Optimization of Ray-tracing Simulations to Confirm Performance of the GP-SANS Instrument at the High-Flux Isotope Reactor

The CG-2 beamline at the High Flux Isotope Reactor (HFIR) exhibits a notable discrepancy between observed count rates and the count rates we would expect based on a Monte-Carlo neutron ray-trace simulation. These simulations consistently predict count rates approximately five times greater than those observed in four separate experimental runs involving different instrument configurations. This discrepancy suggests that certain factors are causing losses in measurements that are not adequately accounted for in the simulation, in particular guide reflectivity or misalignment.

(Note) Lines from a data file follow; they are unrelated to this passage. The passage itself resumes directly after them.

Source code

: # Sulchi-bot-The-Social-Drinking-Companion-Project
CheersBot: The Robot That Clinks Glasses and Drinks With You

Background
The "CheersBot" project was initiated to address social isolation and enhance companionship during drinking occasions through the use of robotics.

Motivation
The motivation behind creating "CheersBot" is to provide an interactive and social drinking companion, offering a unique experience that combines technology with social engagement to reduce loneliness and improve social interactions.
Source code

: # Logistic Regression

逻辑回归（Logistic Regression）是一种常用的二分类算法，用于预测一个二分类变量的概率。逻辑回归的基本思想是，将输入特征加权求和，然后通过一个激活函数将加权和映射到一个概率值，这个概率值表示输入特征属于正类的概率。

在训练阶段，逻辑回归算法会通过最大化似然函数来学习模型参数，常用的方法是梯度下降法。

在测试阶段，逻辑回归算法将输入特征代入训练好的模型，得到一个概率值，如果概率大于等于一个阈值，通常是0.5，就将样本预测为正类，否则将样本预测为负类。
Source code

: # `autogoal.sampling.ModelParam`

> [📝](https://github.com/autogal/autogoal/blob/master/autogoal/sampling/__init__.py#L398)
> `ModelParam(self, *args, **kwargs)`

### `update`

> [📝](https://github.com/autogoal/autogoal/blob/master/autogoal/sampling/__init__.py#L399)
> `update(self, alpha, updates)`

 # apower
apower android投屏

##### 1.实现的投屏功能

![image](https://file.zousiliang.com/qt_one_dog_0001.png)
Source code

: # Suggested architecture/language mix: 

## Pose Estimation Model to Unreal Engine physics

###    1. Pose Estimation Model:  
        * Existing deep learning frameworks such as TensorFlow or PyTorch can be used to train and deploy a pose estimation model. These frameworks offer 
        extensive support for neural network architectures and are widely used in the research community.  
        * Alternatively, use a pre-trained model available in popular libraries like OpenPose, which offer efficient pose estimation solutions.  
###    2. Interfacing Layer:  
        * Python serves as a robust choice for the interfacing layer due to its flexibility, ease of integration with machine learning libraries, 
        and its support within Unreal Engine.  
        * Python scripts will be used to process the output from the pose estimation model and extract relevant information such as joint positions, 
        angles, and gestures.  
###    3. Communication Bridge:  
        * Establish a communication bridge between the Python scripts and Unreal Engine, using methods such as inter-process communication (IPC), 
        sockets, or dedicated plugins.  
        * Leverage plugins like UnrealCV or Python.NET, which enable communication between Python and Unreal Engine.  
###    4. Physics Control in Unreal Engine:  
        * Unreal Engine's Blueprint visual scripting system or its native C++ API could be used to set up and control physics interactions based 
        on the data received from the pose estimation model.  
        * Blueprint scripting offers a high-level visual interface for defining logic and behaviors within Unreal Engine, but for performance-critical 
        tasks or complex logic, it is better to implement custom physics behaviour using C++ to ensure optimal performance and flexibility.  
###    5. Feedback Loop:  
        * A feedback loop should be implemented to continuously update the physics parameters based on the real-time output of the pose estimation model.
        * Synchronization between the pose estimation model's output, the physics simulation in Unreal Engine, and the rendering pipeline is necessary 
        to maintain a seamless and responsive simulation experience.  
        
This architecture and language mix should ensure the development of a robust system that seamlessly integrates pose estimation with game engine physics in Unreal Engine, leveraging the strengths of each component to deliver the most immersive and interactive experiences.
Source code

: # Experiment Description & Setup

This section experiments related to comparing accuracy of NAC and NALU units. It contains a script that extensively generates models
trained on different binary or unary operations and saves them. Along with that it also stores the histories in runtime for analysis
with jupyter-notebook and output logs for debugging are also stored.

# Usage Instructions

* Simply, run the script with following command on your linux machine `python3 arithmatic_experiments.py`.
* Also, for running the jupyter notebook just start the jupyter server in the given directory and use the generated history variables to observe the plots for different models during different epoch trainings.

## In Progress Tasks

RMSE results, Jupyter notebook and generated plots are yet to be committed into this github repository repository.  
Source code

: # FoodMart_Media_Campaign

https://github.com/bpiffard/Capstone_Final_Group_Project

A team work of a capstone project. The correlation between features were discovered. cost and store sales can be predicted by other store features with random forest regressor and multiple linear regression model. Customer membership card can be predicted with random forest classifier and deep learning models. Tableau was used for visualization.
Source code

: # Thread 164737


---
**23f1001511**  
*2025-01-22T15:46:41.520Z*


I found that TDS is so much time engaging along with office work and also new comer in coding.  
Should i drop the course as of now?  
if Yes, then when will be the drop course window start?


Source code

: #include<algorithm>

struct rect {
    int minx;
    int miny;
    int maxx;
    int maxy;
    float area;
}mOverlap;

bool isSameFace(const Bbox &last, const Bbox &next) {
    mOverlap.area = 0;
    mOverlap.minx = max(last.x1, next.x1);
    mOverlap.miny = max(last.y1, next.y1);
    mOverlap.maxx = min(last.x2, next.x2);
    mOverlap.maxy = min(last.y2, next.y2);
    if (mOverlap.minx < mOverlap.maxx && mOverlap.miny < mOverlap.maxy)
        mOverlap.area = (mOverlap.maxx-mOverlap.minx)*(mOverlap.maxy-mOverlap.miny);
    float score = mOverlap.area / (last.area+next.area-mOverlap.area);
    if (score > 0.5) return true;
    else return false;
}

To investigate these discrepancies, a high-dimensional simulation parameter approach is applied in order to understand the losses. Region of Interest (ROI) groups along the instrument are assigned to different surfaces of the guide components within the simulation. This allows the parameters of those guide components to be varied as a group to minimize the complexity of the search space. The result is an optimization of simulation parameters using an iterative scheme that aims to minimize the difference between experimentally measured count rates and simulated count rates across all tested collimator combinations. This proposed methodology holds the potential to reveal previously unrecognized sources of intensity loss in the CG-2 beamline at HFIR and improve the accuracy of simulations, leading to enhanced understanding and performance of the beamline for various scientific applications.